Figure 0.1 summarizes what you will learn in each chapter of this book. Throughout, you will learn how to use the R programming language (R Core Team 2021) to perform all the tasks associated with data analysis. You will spend the first four chapters learning how to use R to load, clean, wrangle (i.e., restructure the data into a usable format) and visualize data while answering descriptive and exploratory data analysis questions. In the next six chapters, you will learn how to answer predictive, exploratory, and inferential data analysis questions with common methods in data science, including classification, regression, clustering, and estimation. In the final chapters (11–13), you will learn how to combine R code, formatted text, and images in a single coherent document with Jupyter, use version control for collaboration, and install and configure the software needed for data science on your own computer.

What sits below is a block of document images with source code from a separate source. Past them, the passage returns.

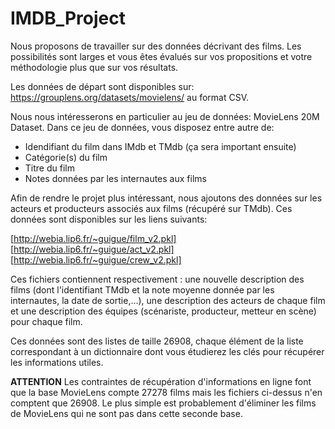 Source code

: # IMDB_Project

Nous proposons de travailler sur des données décrivant des films. Les possibilités sont larges et vous êtes évalués sur vos propositions et votre méthodologie plus que sur vos résultats.

Les données de départ sont disponibles sur: https://grouplens.org/datasets/movielens/ au format CSV.

Nous nous intéresserons en particulier au jeu de données: MovieLens 20M Dataset. Dans ce jeu de données, vous disposez entre autre de:

- Idendifiant du film dans IMdb et TMdb (ça sera important ensuite)
- Catégorie(s) du film
- Titre du film
- Notes données par les internautes aux films

Afin de rendre le projet plus intéressant, nous ajoutons des données sur les acteurs et producteurs associés aux films (récupéré sur TMdb). Ces données sont disponibles sur les liens suivants:

[http://webia.lip6.fr/~guigue/film_v2.pkl]
[http://webia.lip6.fr/~guigue/act_v2.pkl]
[http://webia.lip6.fr/~guigue/crew_v2.pkl]

Ces fichiers contiennent respectivement : une nouvelle description des films (dont l'identifiant TMdb et la note moyenne donnée par les internautes, la date de sortie,...), une description des acteurs de chaque film et une description des équipes (scénariste, producteur, metteur en scène) pour chaque film.

Ces données sont des listes de taille 26908, chaque élément de la liste correspondant à un dictionnaire dont vous étudierez les clés pour récupérer les informations utiles.

**ATTENTION** Les contraintes de récupération d'informations en ligne font que la base MovieLens compte 27278 films mais les fichiers ci-dessus n'en comptent que 26908. Le plus simple est probablement d'éliminer les films de MovieLens qui ne sont pas dans cette seconde base.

If you are reading this book as part of a course that you are taking, the instructor may have set up all of these tools already for you; in this case, you can continue on through the book reading the chapters in order. But if you are reading this independently, you may want to jump to these last three chapters early before going on to make sure your computer is set up in such a way that you can try out the example code that we include throughout the book.
Each chapter in the book has an accompanying worksheet that provides exercises to help you practice the concepts you will learn. We strongly recommend that you work through the worksheet when you finish reading each chapter before moving on to the next chapter. All of the worksheets are available at https://github.com/UBC-DSCI/data-science-a-first-intro-worksheets#readme; the “Exercises” section at the end of each chapter points you to the right worksheet for that chapter. For each worksheet, you can either launch an interactive version of the worksheet in your browser by clicking the “launch binder” button, or preview a non-interactive version of the worksheet by clicking “view worksheet.” If you instead decide to download the worksheet and run it on your own machine, make sure to follow the instructions for computer setup found in Chapter 13. This will ensure that the automated feedback and guidance that the worksheets provide will function as intended.